Im working with elasticsearch. I got collection of events, where are event names, for ex. FC Barcelona - Real Madrit
, then somewhere in collection may be Footbal Club Barcela - FC Real Madryt
.
I need to find minimum 2 hits without query text. I think aggregation and ngram tokenizer should be used here, but I'm not sure.

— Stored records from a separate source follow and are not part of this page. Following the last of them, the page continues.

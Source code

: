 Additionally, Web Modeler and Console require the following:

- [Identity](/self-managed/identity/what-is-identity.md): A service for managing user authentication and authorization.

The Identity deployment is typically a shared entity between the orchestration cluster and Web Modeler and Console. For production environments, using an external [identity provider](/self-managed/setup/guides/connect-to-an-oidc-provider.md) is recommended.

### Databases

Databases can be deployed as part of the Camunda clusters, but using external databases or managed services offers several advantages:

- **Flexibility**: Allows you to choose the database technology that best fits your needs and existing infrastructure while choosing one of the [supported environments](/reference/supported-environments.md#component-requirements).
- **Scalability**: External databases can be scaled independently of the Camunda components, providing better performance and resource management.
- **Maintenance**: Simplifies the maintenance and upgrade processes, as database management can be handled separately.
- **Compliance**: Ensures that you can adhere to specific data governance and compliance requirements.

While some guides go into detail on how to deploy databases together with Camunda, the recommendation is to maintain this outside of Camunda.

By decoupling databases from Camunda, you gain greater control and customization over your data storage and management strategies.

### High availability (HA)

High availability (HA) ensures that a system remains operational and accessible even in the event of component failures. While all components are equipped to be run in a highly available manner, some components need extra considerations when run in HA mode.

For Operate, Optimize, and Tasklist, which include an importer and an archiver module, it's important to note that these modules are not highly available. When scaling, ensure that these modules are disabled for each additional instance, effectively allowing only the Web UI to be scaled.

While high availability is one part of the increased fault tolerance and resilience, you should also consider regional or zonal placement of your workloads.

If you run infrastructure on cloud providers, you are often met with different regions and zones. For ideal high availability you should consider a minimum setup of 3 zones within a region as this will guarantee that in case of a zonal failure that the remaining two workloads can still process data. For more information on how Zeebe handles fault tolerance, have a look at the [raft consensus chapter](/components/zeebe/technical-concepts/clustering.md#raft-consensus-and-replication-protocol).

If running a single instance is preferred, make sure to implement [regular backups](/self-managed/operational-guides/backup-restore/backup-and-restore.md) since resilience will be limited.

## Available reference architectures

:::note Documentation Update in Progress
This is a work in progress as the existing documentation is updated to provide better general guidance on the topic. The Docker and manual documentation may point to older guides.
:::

Here are my index settings:
{
"settings": {
"analysis": {
"analyzer": {
"test": {
"tokenizer": "test",
"filter": ["lowercase", "word_delimiter", "nGram", "porter_stem"]
"token_chars": [
"letter",
"digit",
"whitespace"
]
}
},
"tokenizer": {
"test": {
"type": "ngram",
"min_gram": 3,
"max_gram": 15,
}
}
}
}
}
And that's how my current query looks like:
{
"size": 0,
"aggs": {
"duplicateNames": {
"terms": {
"field": "eventName",
"min_doc_count": 2
},
"aggs": {
"duplicateDocuments": {
"top_hits": {}
}
}
}
}
}
And here is my mapping:
{
"event": {
"properties": {
"eventName": {
"type": "keyword",
// fielddata: true
}
}
}
}
Could u point me in the right direction, please?